▶ **EXERCISE PROMPT**
Output all of the lines below exactly, and leave out each image.

.....

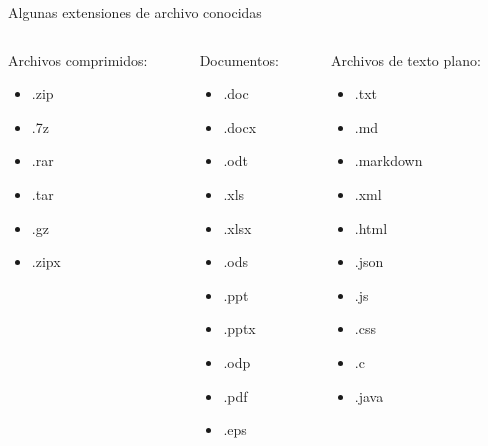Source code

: \begin{frame}{Algunas extensiones de archivo conocidas}
  \begin{columns}
    \begin{column}{0.33\textwidth}
      Archivos comprimidos:
      \begin{itemize}
        \item .zip
        \item .7z
        \item .rar
        \item .tar
        \item .gz
        \item .zipx
      \end{itemize}
    \end{column}
    \begin{column}{0.33\textwidth}
      Documentos:
      \begin{itemize}
        \item .doc
        \item .docx
        \item .odt
        \item .xls
        \item .xlsx
        \item .ods
        \item .ppt
        \item .pptx
        \item .odp
        \item .pdf
        \item .eps
      \end{itemize}
    \end{column}
    \begin{column}{0.33\textwidth}
      Archivos de texto plano:
      \begin{itemize}
        \item .txt
        \item .md
        \item .markdown
        \item .xml
        \item .html
        \item .json
        \item .js
        \item .css
        \item .c
        \item .java
      \end{itemize}
    \end{column}
  \end{columns}
\end{frame}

.....

▶ **RESULT OF THE TASK**
Source code

: \begin{frame}{Algunas extensiones de archivo conocidas}
  \begin{columns}
    \begin{column}{0.33\textwidth}
      Archivos comprimidos:
      \begin{itemize}
        \item .zip
        \item .7z
        \item .rar
        \item .tar
        \item .gz
        \item .zipx
      \end{itemize}
    \end{column}
    \begin{column}{0.33\textwidth}
      Documentos:
      \begin{itemize}
        \item .doc
        \item .docx
        \item .odt
        \item .xls
        \item .xlsx
        \item .ods
        \item .ppt
        \item .pptx
        \item .odp
        \item .pdf
        \item .eps
      \end{itemize}
    \end{column}
    \begin{column}{0.33\textwidth}
      Archivos de texto plano:
      \begin{itemize}
        \item .txt
        \item .md
        \item .markdown
        \item .xml
        \item .html
        \item .json
        \item .js
        \item .css
        \item .c
        \item .java
      \end{itemize}
    \end{column}
  \end{columns}
\end{frame}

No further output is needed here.